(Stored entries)
__________
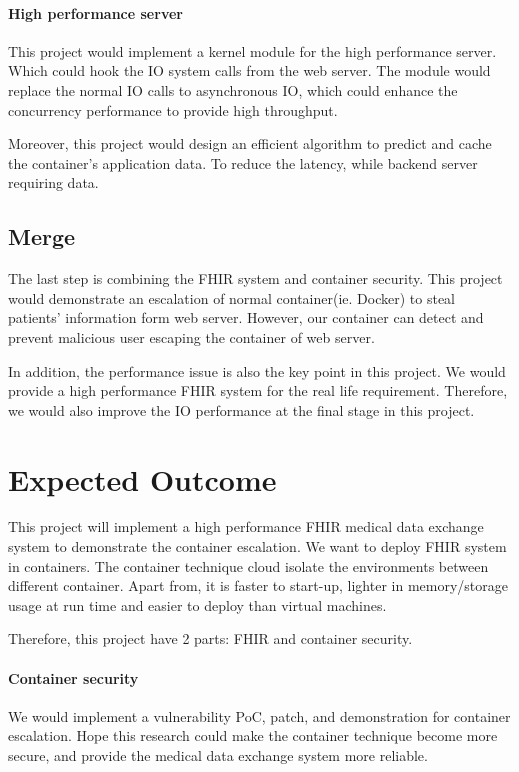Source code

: \documentclass[12pt,a4paper]{IEEEconf}
\begin{document}
\paragraph{High performance server}
This project would implement a kernel module for the high performance server. Which could hook the IO
system calls from the web server. The module would replace the normal IO calls to asynchronous IO,
which could enhance the concurrency performance to provide high throughput.

Moreover, this project would design an efficient algorithm to predict and cache the container's
application data. To reduce the latency, while backend server requiring data.

\subsection{Merge}
The last step is combining the FHIR system and container security. This project would demonstrate
an escalation of normal container(ie. Docker) to steal patients' information form web server.
However, our container can detect and prevent malicious user escaping the container of web server.

In addition, the performance issue is also the key point in this project. We would provide a
high performance FHIR system for the real life requirement. Therefore, we would also improve the
IO performance at the final stage in this project.


\section{Expected Outcome}
This project will implement a high performance FHIR medical data exchange system to demonstrate
the container escalation. We want to deploy FHIR system in containers. The container technique
cloud isolate the environments between different container. Apart from, it is faster to start-up,
lighter in memory/storage usage at run time and easier to deploy than virtual machines.

Therefore, this project have 2 parts: FHIR and container security.
\paragraph{Container security}
We would implement a vulnerability PoC, patch, and demonstration for container escalation.
Hope this research could make the container technique become more secure, and provide the medical
data exchange system more reliable.
\end{document}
__________
| PROBLEM REQUIREMENTS |
For each line above that includes "paragraph", copy the line.

| PROBLEM SOLUTION |
\paragraph{High performance server}
\paragraph{Container security}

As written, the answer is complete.